INPUT RECORDS:
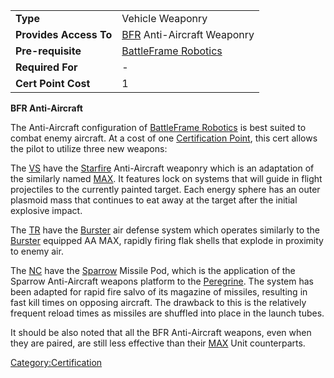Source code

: |                        |                                                         |
|------------------------|---------------------------------------------------------|
| **Type**               | Vehicle Weaponry                                        |
| **Provides Access To** | [BFR](BFR "wikilink") Anti-Aircraft Weaponry            |
| **Pre-requisite**      | [BattleFrame Robotics](BattleFrame_Robotics "wikilink") |
| **Required For**       | \-                                                      |
| **Cert Point Cost**    | 1                                                       |

**BFR Anti-Aircraft**

The Anti-Aircraft configuration of [BattleFrame
Robotics](BattleFrame_Robotics "wikilink") is best suited to combat
enemy aircraft. At a cost of one [Certification
Point](Certification_Point "wikilink"), this cert allows the pilot to
utilize three new weapons:

The [VS](VS "wikilink") have the [Starfire](Starfire_(BFR) "wikilink")
Anti-Aircraft weaponry which is an adaptation of the similarly named
[MAX](Starfire "wikilink"). It features lock on systems that will guide
in flight projectiles to the currently painted target. Each energy
sphere has an outer plasmoid mass that continues to eat away at the
target after the initial explosive impact.

The [TR](TR "wikilink") have the [Burster](Burster_(BFR) "wikilink") air
defense system which operates similarly to the
[Burster](Burster "wikilink") equipped AA MAX, rapidly firing flak
shells that explode in proximity to enemy air.

The [NC](NC "wikilink") have the [Sparrow](Sparrow_(BFR) "wikilink")
Missile Pod, which is the application of the Sparrow Anti-Aircraft
weapons platform to the [Peregrine](Peregrine "wikilink"). The system
has been adapted for rapid fire salvo of its magazine of missiles,
resulting in fast kill times on opposing aircraft. The drawback to this
is the relatively frequent reload times as missiles are shuffled into
place in the launch tubes.

It should be also noted that all the BFR Anti-Aircraft weapons, even
when they are paired, are still less effective than their
[MAX](MAX "wikilink") Unit counterparts.

[Category:Certification](Category:Certification "wikilink")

WHAT TO PRODUCE: The answer must be every line of the records above that holds the word "Anti".

OUTPUT:
| **Provides Access To** | [BFR](BFR "wikilink") Anti-Aircraft Weaponry            |
**BFR Anti-Aircraft**
The Anti-Aircraft configuration of [BattleFrame
Anti-Aircraft weaponry which is an adaptation of the similarly named
Missile Pod, which is the application of the Sparrow Anti-Aircraft
It should be also noted that all the BFR Anti-Aircraft weapons, even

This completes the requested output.